| What you need to do |
Drop every image, then reproduce the data exactly as given.

Dataset items:
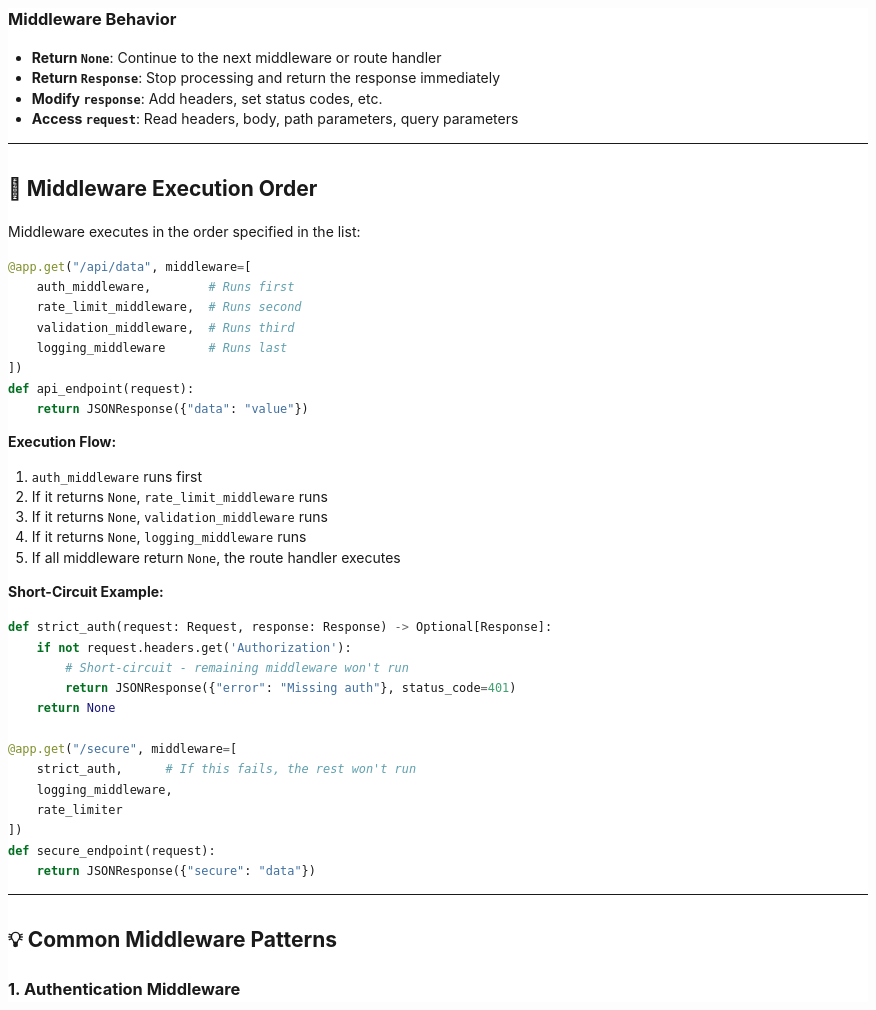 ### Middleware Behavior

- **Return `None`**: Continue to the next middleware or route handler
- **Return `Response`**: Stop processing and return the response immediately
- **Modify `response`**: Add headers, set status codes, etc.
- **Access `request`**: Read headers, body, path parameters, query parameters

---

## 🎯 Middleware Execution Order

Middleware executes in the order specified in the list:

```python
@app.get("/api/data", middleware=[
    auth_middleware,        # Runs first
    rate_limit_middleware,  # Runs second
    validation_middleware,  # Runs third
    logging_middleware      # Runs last
])
def api_endpoint(request):
    return JSONResponse({"data": "value"})
```

**Execution Flow:**
1. `auth_middleware` runs first
2. If it returns `None`, `rate_limit_middleware` runs
3. If it returns `None`, `validation_middleware` runs
4. If it returns `None`, `logging_middleware` runs
5. If all middleware return `None`, the route handler executes

**Short-Circuit Example:**
```python
def strict_auth(request: Request, response: Response) -> Optional[Response]:
    if not request.headers.get('Authorization'):
        # Short-circuit - remaining middleware won't run
        return JSONResponse({"error": "Missing auth"}, status_code=401)
    return None

@app.get("/secure", middleware=[
    strict_auth,      # If this fails, the rest won't run
    logging_middleware,
    rate_limiter
])
def secure_endpoint(request):
    return JSONResponse({"secure": "data"})
```

---

## 💡 Common Middleware Patterns

### 1. Authentication Middleware
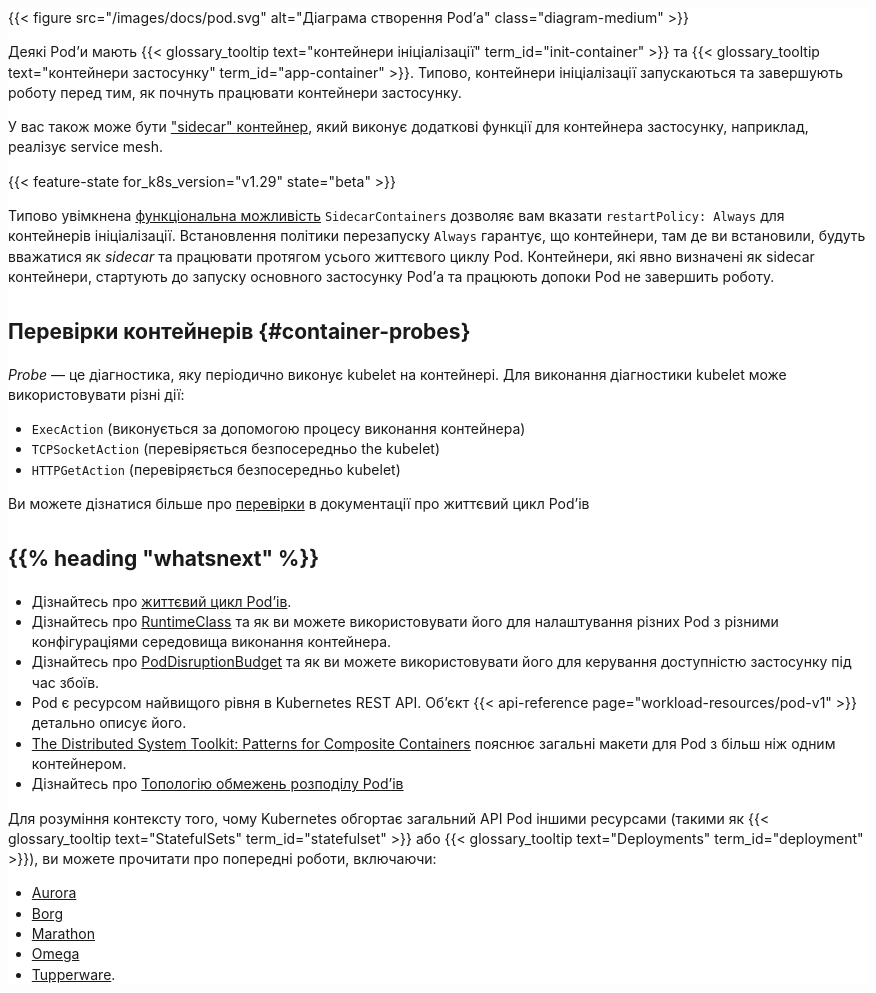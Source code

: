 {{< figure src="/images/docs/pod.svg" alt="Діаграма створення Podʼа" class="diagram-medium" >}}

Деякі Podʼи мають {{< glossary_tooltip text="контейнери ініціалізації" term_id="init-container" >}} та {{< glossary_tooltip text="контейнери застосунку" term_id="app-container" >}}. Типово, контейнери ініціалізації запускаються та завершують роботу перед тим, як почнуть працювати контейнери застосунку.

У вас також може бути ["sidecar" контейнер](/docs/concepts/workloads/pods/sidecar-containers/), який виконує додаткові функції для контейнера застосунку, наприклад, реалізує service mesh.

{{< feature-state for_k8s_version="v1.29" state="beta" >}}

Типово увімкнена [функціональна можливість](/docs/reference/command-line-tools-reference/feature-gates/) `SidecarContainers` дозволяє вам вказати `restartPolicy: Always` для контейнерів ініціалізації. Встановлення політики перезапуску `Always` гарантує, що контейнери, там де ви встановили, будуть вважатися як _sidecar_ та працювати протягом усього життєвого циклу Pod. Контейнери, які явно визначені як sidecar контейнери, стартують до запуску основного застосунку Podʼа та працюють допоки Pod не завершить роботу.

## Перевірки контейнерів {#container-probes}

_Probe_ — це діагностика, яку періодично виконує kubelet на контейнері. Для виконання діагностики kubelet може використовувати різні дії:

* `ExecAction` (виконується за допомогою процесу виконання контейнера)
* `TCPSocketAction` (перевіряється безпосередньо the kubelet)
* `HTTPGetAction` (перевіряється безпосередньо kubelet)

Ви можете дізнатися більше про [перевірки](/docs/concepts/workloads/pods/pod-lifecycle/#container-probes) в документації про життєвий цикл Podʼів

## {{% heading "whatsnext" %}}

* Дізнайтесь про [життєвий цикл Podʼів](/docs/concepts/workloads/pods/pod-lifecycle/).
* Дізнайтесь про [RuntimeClass](/docs/concepts/containers/runtime-class/) та як ви можете використовувати його для налаштування різних Pod з різними конфігураціями середовища виконання контейнера.
* Дізнайтесь про [PodDisruptionBudget](/docs/concepts/workloads/pods/disruptions/) та як ви можете використовувати його для керування доступністю застосунку під час збоїв.
* Pod є ресурсом найвищого рівня в Kubernetes REST API. Обʼєкт {{< api-reference page="workload-resources/pod-v1" >}} детально описує його.
* [The Distributed System Toolkit: Patterns for Composite Containers](/blog/2015/06/the-distributed-system-toolkit-patterns/) пояснює загальні макети для Pod з більш ніж одним контейнером.
* Дізнайтесь про [Топологію обмежень розподілу Podʼів](/docs/concepts/scheduling-eviction/topology-spread-constraints/)

Для розуміння контексту того, чому Kubernetes обгортає загальний API Pod іншими ресурсами (такими як {{< glossary_tooltip text="StatefulSets" term_id="statefulset" >}} або {{< glossary_tooltip text="Deployments" term_id="deployment" >}}), ви можете прочитати про попередні роботи, включаючи:

* [Aurora](https://aurora.apache.org/documentation/latest/reference/configuration/#job-schema)
* [Borg](https://research.google/pubs/large-scale-cluster-management-at-google-with-borg/)
* [Marathon](https://github.com/d2iq-archive/marathon)
* [Omega](https://research.google/pubs/pub41684/)
* [Tupperware](https://engineering.fb.com/data-center-engineering/tupperware/).

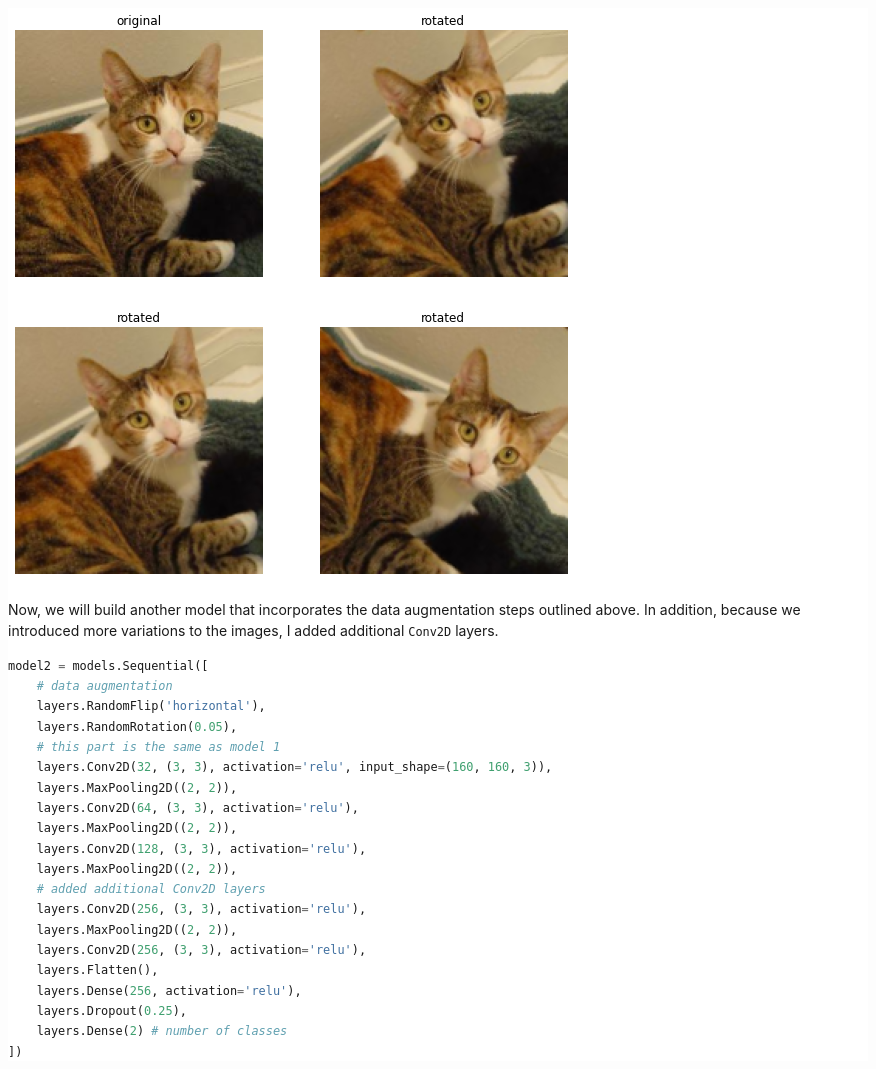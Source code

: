 
	
![png](../images/rotate.png)
	

Now, we will build another model that incorporates the data augmentation steps outlined above. In addition, because we introduced more variations to the images, I added additional `Conv2D` layers. 

```python
model2 = models.Sequential([
	# data augmentation
	layers.RandomFlip('horizontal'), 
	layers.RandomRotation(0.05),
	# this part is the same as model 1
	layers.Conv2D(32, (3, 3), activation='relu', input_shape=(160, 160, 3)),
	layers.MaxPooling2D((2, 2)),
	layers.Conv2D(64, (3, 3), activation='relu'),
	layers.MaxPooling2D((2, 2)),
	layers.Conv2D(128, (3, 3), activation='relu'),
	layers.MaxPooling2D((2, 2)),
	# added additional Conv2D layers
	layers.Conv2D(256, (3, 3), activation='relu'),
	layers.MaxPooling2D((2, 2)),
	layers.Conv2D(256, (3, 3), activation='relu'),
	layers.Flatten(),
	layers.Dense(256, activation='relu'),
	layers.Dropout(0.25), 
	layers.Dense(2) # number of classes
])
```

| Solution for this exercise |
 ### Middleware Behavior

- **Return `None`**: Continue to the next middleware or route handler
- **Return `Response`**: Stop processing and return the response immediately
- **Modify `response`**: Add headers, set status codes, etc.
- **Access `request`**: Read headers, body, path parameters, query parameters

---

## 🎯 Middleware Execution Order

Middleware executes in the order specified in the list:

```python
@app.get("/api/data", middleware=[
    auth_middleware,        # Runs first
    rate_limit_middleware,  # Runs second
    validation_middleware,  # Runs third
    logging_middleware      # Runs last
])
def api_endpoint(request):
    return JSONResponse({"data": "value"})
```

**Execution Flow:**
1. `auth_middleware` runs first
2. If it returns `None`, `rate_limit_middleware` runs
3. If it returns `None`, `validation_middleware` runs
4. If it returns `None`, `logging_middleware` runs
5. If all middleware return `None`, the route handler executes

**Short-Circuit Example:**
```python
def strict_auth(request: Request, response: Response) -> Optional[Response]:
    if not request.headers.get('Authorization'):
        # Short-circuit - remaining middleware won't run
        return JSONResponse({"error": "Missing auth"}, status_code=401)
    return None

@app.get("/secure", middleware=[
    strict_auth,      # If this fails, the rest won't run
    logging_middleware,
    rate_limiter
])
def secure_endpoint(request):
    return JSONResponse({"secure": "data"})
```

---

## 💡 Common Middleware Patterns

### 1. Authentication Middleware
Source code

: {{< figure src="/images/docs/pod.svg" alt="Діаграма створення Podʼа" class="diagram-medium" >}}

Деякі Podʼи мають {{< glossary_tooltip text="контейнери ініціалізації" term_id="init-container" >}} та {{< glossary_tooltip text="контейнери застосунку" term_id="app-container" >}}. Типово, контейнери ініціалізації запускаються та завершують роботу перед тим, як почнуть працювати контейнери застосунку.

У вас також може бути ["sidecar" контейнер](/docs/concepts/workloads/pods/sidecar-containers/), який виконує додаткові функції для контейнера застосунку, наприклад, реалізує service mesh.

{{< feature-state for_k8s_version="v1.29" state="beta" >}}

Типово увімкнена [функціональна можливість](/docs/reference/command-line-tools-reference/feature-gates/) `SidecarContainers` дозволяє вам вказати `restartPolicy: Always` для контейнерів ініціалізації. Встановлення політики перезапуску `Always` гарантує, що контейнери, там де ви встановили, будуть вважатися як _sidecar_ та працювати протягом усього життєвого циклу Pod. Контейнери, які явно визначені як sidecar контейнери, стартують до запуску основного застосунку Podʼа та працюють допоки Pod не завершить роботу.

## Перевірки контейнерів {#container-probes}

_Probe_ — це діагностика, яку періодично виконує kubelet на контейнері. Для виконання діагностики kubelet може використовувати різні дії:

* `ExecAction` (виконується за допомогою процесу виконання контейнера)
* `TCPSocketAction` (перевіряється безпосередньо the kubelet)
* `HTTPGetAction` (перевіряється безпосередньо kubelet)

Ви можете дізнатися більше про [перевірки](/docs/concepts/workloads/pods/pod-lifecycle/#container-probes) в документації про життєвий цикл Podʼів

## {{% heading "whatsnext" %}}

* Дізнайтесь про [життєвий цикл Podʼів](/docs/concepts/workloads/pods/pod-lifecycle/).
* Дізнайтесь про [RuntimeClass](/docs/concepts/containers/runtime-class/) та як ви можете використовувати його для налаштування різних Pod з різними конфігураціями середовища виконання контейнера.
* Дізнайтесь про [PodDisruptionBudget](/docs/concepts/workloads/pods/disruptions/) та як ви можете використовувати його для керування доступністю застосунку під час збоїв.
* Pod є ресурсом найвищого рівня в Kubernetes REST API. Обʼєкт {{< api-reference page="workload-resources/pod-v1" >}} детально описує його.
* [The Distributed System Toolkit: Patterns for Composite Containers](/blog/2015/06/the-distributed-system-toolkit-patterns/) пояснює загальні макети для Pod з більш ніж одним контейнером.
* Дізнайтесь про [Топологію обмежень розподілу Podʼів](/docs/concepts/scheduling-eviction/topology-spread-constraints/)

Для розуміння контексту того, чому Kubernetes обгортає загальний API Pod іншими ресурсами (такими як {{< glossary_tooltip text="StatefulSets" term_id="statefulset" >}} або {{< glossary_tooltip text="Deployments" term_id="deployment" >}}), ви можете прочитати про попередні роботи, включаючи:

* [Aurora](https://aurora.apache.org/documentation/latest/reference/configuration/#job-schema)
* [Borg](https://research.google/pubs/large-scale-cluster-management-at-google-with-borg/)
* [Marathon](https://github.com/d2iq-archive/marathon)
* [Omega](https://research.google/pubs/pub41684/)
* [Tupperware](https://engineering.fb.com/data-center-engineering/tupperware/).

Source code

: 
	
![png](../images/rotate.png)
	

Now, we will build another model that incorporates the data augmentation steps outlined above. In addition, because we introduced more variations to the images, I added additional `Conv2D` layers. 

```python
model2 = models.Sequential([
	# data augmentation
	layers.RandomFlip('horizontal'), 
	layers.RandomRotation(0.05),
	# this part is the same as model 1
	layers.Conv2D(32, (3, 3), activation='relu', input_shape=(160, 160, 3)),
	layers.MaxPooling2D((2, 2)),
	layers.Conv2D(64, (3, 3), activation='relu'),
	layers.MaxPooling2D((2, 2)),
	layers.Conv2D(128, (3, 3), activation='relu'),
	layers.MaxPooling2D((2, 2)),
	# added additional Conv2D layers
	layers.Conv2D(256, (3, 3), activation='relu'),
	layers.MaxPooling2D((2, 2)),
	layers.Conv2D(256, (3, 3), activation='relu'),
	layers.Flatten(),
	layers.Dense(256, activation='relu'),
	layers.Dropout(0.25), 
	layers.Dense(2) # number of classes
])
```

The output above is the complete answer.